When market researcher Demoskop asked more than one thousand Swedes about their food preferences in 2020, it turned out that this year’s most popular food was potatoes.
No wonder, one might think, that we return to the basics in these pandemic times. After all, we have been a potato-loving people since the 18th century. But the fact is that Swedes’ consumption of fresh potatoes has fallen for a long time. Since the 60’s with half, from 80 to about 40 kilos per person and year. Improved household finances, a more varied food supply, and greater interest in influences from different kitchens are some explanations. Indeed, a sometimes hot carbohydrate debate has also affected consumption. In some circles, the potato has gained a bad reputation, based on its content of fast carbohydrates – starch – that is quickly absorbed and makes blood sugar spike. But as usual, the reality is a little more complicated. Potato starch is indeed fast. But considering its weight, which is 80 percent water, the starch content of potatoes is relatively small. Research shows that boiled potatoes are better than white rice to stabilize type 2 diabetics’ blood sugar during the night.
Boiled potatoes retain their volume and give a good feeling of satiety with relatively small amounts of carbohydrates.
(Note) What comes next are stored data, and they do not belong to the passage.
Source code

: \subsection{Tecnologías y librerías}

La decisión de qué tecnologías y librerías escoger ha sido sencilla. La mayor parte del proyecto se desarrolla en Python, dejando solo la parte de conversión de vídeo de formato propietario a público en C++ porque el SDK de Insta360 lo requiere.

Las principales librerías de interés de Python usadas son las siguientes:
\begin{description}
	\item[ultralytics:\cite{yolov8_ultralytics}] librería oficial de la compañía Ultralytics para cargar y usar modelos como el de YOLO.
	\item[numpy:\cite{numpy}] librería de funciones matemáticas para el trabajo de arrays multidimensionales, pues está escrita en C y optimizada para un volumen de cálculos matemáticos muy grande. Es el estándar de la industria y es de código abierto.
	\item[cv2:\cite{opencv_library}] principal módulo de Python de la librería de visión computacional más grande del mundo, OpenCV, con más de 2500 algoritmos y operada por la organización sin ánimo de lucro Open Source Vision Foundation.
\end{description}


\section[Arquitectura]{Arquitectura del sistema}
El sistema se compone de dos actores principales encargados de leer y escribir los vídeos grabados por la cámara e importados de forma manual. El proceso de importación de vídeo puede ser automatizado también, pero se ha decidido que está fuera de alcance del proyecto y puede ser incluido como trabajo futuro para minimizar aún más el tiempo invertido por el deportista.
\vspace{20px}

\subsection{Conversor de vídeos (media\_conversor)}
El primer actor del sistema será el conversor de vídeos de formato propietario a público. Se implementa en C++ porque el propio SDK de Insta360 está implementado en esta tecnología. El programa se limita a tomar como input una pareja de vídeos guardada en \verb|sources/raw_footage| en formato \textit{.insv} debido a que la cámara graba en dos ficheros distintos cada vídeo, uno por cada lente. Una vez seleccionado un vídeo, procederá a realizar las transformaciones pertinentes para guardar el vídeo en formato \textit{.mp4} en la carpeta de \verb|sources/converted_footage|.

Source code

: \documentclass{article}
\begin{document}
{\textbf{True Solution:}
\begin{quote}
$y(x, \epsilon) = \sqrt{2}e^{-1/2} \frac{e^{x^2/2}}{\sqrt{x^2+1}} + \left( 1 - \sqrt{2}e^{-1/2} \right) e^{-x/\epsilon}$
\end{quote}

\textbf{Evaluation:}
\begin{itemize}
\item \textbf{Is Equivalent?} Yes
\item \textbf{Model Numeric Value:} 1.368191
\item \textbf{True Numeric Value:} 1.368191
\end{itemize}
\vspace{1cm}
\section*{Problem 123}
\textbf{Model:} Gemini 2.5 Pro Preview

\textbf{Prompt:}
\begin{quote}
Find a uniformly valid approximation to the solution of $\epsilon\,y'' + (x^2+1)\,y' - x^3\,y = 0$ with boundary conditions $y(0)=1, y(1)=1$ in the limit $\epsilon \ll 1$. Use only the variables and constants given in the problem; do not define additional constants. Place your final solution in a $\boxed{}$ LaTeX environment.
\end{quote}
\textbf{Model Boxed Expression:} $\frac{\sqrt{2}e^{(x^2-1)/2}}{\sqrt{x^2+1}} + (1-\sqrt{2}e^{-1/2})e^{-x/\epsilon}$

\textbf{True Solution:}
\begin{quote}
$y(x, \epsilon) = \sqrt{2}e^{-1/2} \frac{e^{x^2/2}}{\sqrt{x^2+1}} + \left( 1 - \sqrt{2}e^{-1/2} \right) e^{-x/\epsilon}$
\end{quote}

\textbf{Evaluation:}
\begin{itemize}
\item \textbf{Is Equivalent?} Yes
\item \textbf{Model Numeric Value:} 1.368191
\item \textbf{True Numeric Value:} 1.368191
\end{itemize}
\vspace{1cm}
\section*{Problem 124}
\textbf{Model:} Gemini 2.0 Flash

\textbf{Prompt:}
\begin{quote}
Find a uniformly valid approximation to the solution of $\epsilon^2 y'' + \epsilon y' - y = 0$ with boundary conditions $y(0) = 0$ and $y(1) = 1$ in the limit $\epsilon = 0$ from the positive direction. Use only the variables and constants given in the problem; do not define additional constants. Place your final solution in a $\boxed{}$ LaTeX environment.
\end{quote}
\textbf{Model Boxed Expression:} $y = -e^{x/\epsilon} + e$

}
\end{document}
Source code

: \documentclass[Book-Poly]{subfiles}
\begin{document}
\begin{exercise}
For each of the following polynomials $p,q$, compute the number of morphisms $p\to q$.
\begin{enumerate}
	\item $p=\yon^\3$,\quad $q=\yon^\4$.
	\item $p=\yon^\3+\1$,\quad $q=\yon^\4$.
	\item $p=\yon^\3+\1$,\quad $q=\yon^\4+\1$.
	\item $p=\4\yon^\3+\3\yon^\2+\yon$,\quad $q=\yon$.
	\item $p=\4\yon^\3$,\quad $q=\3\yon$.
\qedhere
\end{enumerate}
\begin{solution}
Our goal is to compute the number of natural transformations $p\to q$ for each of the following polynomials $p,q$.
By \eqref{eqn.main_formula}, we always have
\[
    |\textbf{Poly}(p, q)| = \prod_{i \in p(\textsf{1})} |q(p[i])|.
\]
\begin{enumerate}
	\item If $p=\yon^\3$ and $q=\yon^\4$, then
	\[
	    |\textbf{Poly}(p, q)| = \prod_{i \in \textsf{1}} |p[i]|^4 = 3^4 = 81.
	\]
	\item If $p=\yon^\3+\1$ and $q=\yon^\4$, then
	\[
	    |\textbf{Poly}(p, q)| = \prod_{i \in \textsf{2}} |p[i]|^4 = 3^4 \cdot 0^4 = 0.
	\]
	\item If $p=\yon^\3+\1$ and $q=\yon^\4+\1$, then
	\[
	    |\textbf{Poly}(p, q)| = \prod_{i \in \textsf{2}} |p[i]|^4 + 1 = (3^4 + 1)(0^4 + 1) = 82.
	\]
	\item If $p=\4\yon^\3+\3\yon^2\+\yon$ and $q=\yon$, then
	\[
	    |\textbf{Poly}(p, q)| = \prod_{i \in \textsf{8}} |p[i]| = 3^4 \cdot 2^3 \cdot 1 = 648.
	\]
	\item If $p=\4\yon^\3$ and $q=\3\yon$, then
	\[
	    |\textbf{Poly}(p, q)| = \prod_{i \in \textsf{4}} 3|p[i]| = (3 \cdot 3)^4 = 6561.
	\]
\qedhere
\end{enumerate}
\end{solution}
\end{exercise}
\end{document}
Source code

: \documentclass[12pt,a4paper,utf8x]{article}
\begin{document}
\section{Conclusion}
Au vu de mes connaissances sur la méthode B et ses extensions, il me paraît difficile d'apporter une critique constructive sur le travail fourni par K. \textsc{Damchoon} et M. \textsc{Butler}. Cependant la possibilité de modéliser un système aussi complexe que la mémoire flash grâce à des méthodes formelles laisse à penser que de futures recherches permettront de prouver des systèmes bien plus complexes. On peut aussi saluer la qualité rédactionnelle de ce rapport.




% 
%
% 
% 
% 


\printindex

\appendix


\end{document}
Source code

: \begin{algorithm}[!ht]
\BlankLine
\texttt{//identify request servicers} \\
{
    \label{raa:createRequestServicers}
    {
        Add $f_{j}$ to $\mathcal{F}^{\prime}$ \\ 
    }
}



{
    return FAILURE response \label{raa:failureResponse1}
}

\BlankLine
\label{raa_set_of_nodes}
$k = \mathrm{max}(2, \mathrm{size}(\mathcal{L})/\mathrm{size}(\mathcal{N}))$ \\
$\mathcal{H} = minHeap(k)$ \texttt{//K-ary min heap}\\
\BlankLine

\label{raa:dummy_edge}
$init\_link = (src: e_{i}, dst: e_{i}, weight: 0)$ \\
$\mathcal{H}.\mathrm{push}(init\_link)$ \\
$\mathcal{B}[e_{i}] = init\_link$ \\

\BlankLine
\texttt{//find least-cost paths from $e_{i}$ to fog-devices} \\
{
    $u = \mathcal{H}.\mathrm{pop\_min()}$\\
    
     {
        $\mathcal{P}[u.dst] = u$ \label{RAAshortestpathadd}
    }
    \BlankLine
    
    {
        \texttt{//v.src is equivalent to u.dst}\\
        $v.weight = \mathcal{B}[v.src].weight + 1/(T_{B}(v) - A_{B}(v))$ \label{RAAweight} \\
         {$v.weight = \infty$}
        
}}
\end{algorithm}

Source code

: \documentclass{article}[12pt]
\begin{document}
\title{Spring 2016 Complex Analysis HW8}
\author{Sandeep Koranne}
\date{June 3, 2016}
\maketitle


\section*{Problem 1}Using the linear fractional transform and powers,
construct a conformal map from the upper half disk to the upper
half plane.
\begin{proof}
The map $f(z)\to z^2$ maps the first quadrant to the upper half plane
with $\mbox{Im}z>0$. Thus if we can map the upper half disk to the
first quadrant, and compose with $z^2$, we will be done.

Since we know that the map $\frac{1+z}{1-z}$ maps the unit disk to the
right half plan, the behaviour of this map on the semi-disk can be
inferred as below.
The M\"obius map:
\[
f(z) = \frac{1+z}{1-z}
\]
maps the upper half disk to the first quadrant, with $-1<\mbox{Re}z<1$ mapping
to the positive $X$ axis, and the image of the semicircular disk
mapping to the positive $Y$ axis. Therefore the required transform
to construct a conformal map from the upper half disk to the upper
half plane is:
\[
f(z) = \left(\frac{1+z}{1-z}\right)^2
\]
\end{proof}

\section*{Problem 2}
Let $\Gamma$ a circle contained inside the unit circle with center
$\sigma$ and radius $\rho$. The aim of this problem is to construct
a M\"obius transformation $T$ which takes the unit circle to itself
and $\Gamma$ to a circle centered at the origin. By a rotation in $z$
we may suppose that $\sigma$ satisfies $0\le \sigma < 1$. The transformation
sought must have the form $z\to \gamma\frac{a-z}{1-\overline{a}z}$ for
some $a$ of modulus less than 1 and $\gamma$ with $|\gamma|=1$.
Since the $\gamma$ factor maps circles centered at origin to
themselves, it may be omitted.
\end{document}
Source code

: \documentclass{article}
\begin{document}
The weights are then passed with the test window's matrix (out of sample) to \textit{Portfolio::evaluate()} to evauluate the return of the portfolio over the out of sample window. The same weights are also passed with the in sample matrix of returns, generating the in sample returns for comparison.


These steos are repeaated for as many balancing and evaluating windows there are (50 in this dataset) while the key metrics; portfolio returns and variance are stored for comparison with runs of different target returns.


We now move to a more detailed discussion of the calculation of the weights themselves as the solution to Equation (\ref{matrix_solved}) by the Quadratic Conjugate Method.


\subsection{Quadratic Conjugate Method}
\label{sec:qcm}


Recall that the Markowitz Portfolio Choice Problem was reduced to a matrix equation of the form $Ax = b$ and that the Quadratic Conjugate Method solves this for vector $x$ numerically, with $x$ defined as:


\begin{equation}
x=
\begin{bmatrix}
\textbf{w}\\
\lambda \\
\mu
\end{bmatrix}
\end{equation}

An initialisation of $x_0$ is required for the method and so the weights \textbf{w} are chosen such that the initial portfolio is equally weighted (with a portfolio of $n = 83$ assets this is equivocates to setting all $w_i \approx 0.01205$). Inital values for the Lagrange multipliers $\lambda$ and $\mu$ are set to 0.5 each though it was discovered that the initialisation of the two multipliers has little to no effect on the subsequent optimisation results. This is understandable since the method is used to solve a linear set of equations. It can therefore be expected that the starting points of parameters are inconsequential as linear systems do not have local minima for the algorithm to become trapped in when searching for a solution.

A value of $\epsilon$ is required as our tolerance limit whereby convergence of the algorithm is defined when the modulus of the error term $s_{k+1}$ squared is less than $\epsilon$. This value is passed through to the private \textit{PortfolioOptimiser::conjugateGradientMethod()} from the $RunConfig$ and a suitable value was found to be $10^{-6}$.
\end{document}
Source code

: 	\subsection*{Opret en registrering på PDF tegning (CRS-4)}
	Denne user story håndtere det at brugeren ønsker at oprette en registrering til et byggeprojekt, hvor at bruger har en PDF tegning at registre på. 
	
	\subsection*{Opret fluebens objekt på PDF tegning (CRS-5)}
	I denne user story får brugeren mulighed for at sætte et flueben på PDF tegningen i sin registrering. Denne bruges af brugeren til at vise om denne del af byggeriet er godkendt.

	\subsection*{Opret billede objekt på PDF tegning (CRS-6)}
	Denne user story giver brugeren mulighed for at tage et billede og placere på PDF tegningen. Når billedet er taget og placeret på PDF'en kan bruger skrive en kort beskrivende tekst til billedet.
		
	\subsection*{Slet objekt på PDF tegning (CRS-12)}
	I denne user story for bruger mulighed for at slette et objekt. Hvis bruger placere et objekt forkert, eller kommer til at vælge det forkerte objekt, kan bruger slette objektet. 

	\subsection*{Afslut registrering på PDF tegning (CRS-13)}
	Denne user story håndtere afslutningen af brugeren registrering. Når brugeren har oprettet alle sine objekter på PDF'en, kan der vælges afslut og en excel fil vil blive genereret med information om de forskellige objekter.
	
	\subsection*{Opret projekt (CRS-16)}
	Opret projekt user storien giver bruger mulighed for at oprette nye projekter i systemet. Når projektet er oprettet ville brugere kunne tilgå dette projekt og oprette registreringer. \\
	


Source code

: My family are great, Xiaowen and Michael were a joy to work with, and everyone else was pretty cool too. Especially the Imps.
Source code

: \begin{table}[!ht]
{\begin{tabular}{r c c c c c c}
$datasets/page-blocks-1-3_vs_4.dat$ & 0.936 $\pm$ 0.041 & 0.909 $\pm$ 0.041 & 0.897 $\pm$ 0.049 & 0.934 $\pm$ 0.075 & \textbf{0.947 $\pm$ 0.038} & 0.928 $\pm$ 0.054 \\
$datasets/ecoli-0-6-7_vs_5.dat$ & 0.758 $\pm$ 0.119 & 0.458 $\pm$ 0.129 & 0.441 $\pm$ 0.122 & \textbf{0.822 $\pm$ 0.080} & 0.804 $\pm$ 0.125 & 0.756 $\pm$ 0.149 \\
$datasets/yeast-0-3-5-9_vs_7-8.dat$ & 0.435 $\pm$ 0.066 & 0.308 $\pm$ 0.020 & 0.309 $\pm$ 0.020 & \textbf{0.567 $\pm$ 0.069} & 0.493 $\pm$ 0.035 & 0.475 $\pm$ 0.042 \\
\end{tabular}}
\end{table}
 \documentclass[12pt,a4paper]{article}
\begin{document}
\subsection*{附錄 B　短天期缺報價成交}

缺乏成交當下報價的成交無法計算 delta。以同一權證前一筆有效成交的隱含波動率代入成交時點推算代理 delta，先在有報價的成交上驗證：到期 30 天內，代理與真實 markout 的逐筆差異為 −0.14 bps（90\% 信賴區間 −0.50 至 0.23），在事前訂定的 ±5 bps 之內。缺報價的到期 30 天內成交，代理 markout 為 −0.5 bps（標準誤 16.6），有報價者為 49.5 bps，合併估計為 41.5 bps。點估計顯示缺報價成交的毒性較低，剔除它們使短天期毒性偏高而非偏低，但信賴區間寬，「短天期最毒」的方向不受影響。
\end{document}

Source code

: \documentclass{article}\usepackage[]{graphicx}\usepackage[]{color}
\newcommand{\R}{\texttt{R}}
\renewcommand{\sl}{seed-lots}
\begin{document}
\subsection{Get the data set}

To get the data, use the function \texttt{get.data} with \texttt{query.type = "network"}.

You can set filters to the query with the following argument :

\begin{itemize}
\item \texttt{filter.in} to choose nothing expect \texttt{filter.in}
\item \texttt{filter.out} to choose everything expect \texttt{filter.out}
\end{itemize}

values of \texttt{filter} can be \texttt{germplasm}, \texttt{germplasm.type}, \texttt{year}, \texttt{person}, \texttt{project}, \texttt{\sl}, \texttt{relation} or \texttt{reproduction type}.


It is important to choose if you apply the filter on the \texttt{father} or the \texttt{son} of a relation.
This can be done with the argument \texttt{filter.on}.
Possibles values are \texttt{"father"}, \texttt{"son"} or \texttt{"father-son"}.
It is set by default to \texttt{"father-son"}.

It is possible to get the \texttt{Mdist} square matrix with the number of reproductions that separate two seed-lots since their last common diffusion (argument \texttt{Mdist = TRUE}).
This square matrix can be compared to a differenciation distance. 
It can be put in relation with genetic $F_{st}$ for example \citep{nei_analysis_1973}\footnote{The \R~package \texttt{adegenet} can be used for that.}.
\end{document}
Also, the potato contains almost all the nutrients, vitamins, minerals, and antioxidants we need *. Especially if we cook and eat it with the shell on. No wonder that potatoes throughout history have been absolutely crucial to human survival. Potato crops that failed were partly behind the vast emigration wave from Sweden and Ireland to the United States, which started in the 1840s. The countries lost a third and almost half of their populations, respectively.
According to the industry association Swedish Potatoes, boiling is still the most common way to prepare potatoes **. The healthiest potato can be the one that is first boiled and then left in the fridge overnight. This is because the starch is transformed into a form that is taken up slowly, a property that can be further strengthened by adding an acidic dressing. During frying and frying, much of the water disappears, which means more carbohydrates per serving and a “faster” potato.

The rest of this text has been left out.